A lo lejos, sobre la calle de doble sentido, pasa una caravana de tres coches rojos. El color es casi idéntico, la forma no. María reconoce entre ellos, el parecido con el coche que vivió mucho tiempo fuera de su edificio, y que si no mal recuerda, también se parecía al coche de unas fotos que hace mucho tiempo no ve. Mientras el coche avanza despacio entre los demás, María imagina aquellos gestos expresivos, alguna vez cercanos, perdidos en la banqueta y posiblemente enterrados debajo de la cama. El timbre ha cesado, o tal vez, María lo ha olvidado. Ante sus construcciones, comienza a idear posibilidades de encuentro entre esta parte de la ventana esquinada y la otra que se funde en el horizonte. Imaginar se ha vuelto recordar.
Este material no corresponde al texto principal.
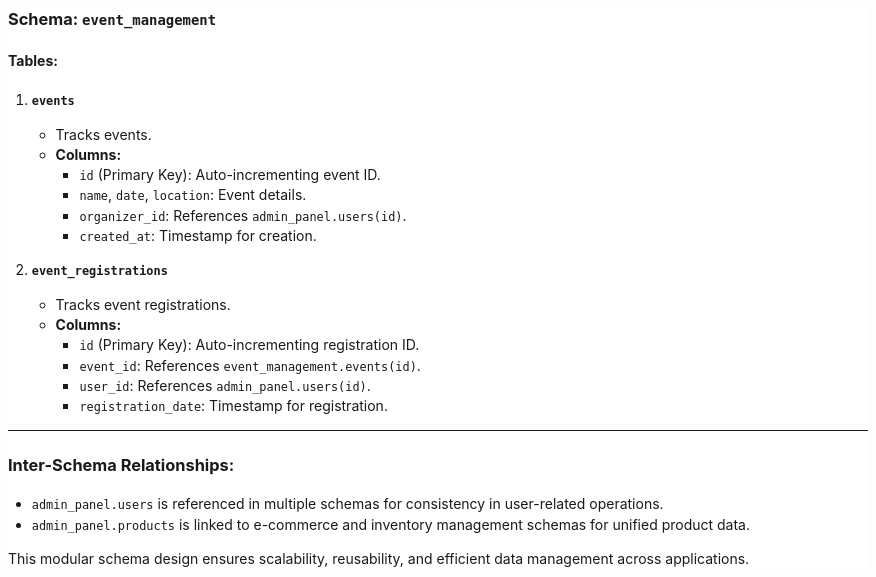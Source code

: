 ### **Schema: `event_management`**

#### **Tables:**

1. **`events`**
    - Tracks events.
    - **Columns:**
        - `id` (Primary Key): Auto-incrementing event ID.
        - `name`, `date`, `location`: Event details.
        - `organizer_id`: References `admin_panel.users(id)`.
        - `created_at`: Timestamp for creation.

2. **`event_registrations`**
    - Tracks event registrations.
    - **Columns:**
        - `id` (Primary Key): Auto-incrementing registration ID.
        - `event_id`: References `event_management.events(id)`.
        - `user_id`: References `admin_panel.users(id)`.
        - `registration_date`: Timestamp for registration.

---

### **Inter-Schema Relationships:**
- `admin_panel.users` is referenced in multiple schemas for consistency in user-related operations.
- `admin_panel.products` is linked to e-commerce and inventory management schemas for unified product data.

This modular schema design ensures scalability, reusability, and efficient data management across applications.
Evitando con peculiar astucia mirar, se concentra en respirar y, poco a poco, todo comienza a comprimirse. Sólo es capaz de escuchar atisbos de un par de coches pasando y pájaros que repiten su canto como si sus oídos se hubiesen inflamado. La casa comienza a atravesar un silencio desbordante por un televisor muerto y una calle casi desierta. La angustia crece en ella por la firme sensación de que todo va perdiendo vida. Entre el ventanal de ruidos y silencios, todo se confunde.

 

Antes de dejar huir el último destello, se aleja de la ventana para acercarse a la orilla del cuarto, como si éste ahora fuera capaz de reavivar algún sonido o vibración. En esa delgada línea que divide sus dos mundos, pide un deseo, aquel que cambia el orden, pero no el significado. El espacio envuelto en total oscuridad es solamente alumbrado por las luces de un televisor melancólico que penetra en la cara que le cuesta trabajo reconocer. Aquella familiaridad la tranquiliza, aún vestida de un  delicado orden vicioso e indiferente. Una mujer joven y marchita, sentada en la cama y cubierta de sábanas, se vislumbra en ese parpadear y andar robótico. María se acerca al cuerpo inmóvil con extrema ligereza para tratar de entablar una conversación sin voces y ecos falsos provenientes de aquella bocina insistente y distante que no la deja respirar. Pero sabe que la armonía espacial que tanto detesta es el único código andante entre la luz y la sombra. De ese otro lado, ninguna extremidad reacciona desde hace meses. No se inmuta ante su presencia, como si su presencia fuera un aire sin fuerza. Basta sentir cómo esa mirada escondida entre ráfagas dispersas pasa sobre ella. Hace días que María sabe que su único lenguaje son sus objetos, y que probablemente, su único intercambio, es lo que ellos dicen sobre ellas. 

 

Con la extrema pesadez de una casa que se no cesa de achicarse en un cuarto oscuro, sin encuentros, ni miradas, María toma una foto para no sólo contar los días, también para entenderlos. Antes de salir del cuarto, con la extraña seguridad de haber olvidado algo, María voltea a ver a su madre perdida en el cuadro lleno de colores intensos, pero nada vivos: "Hoy nadie tocó la puerta".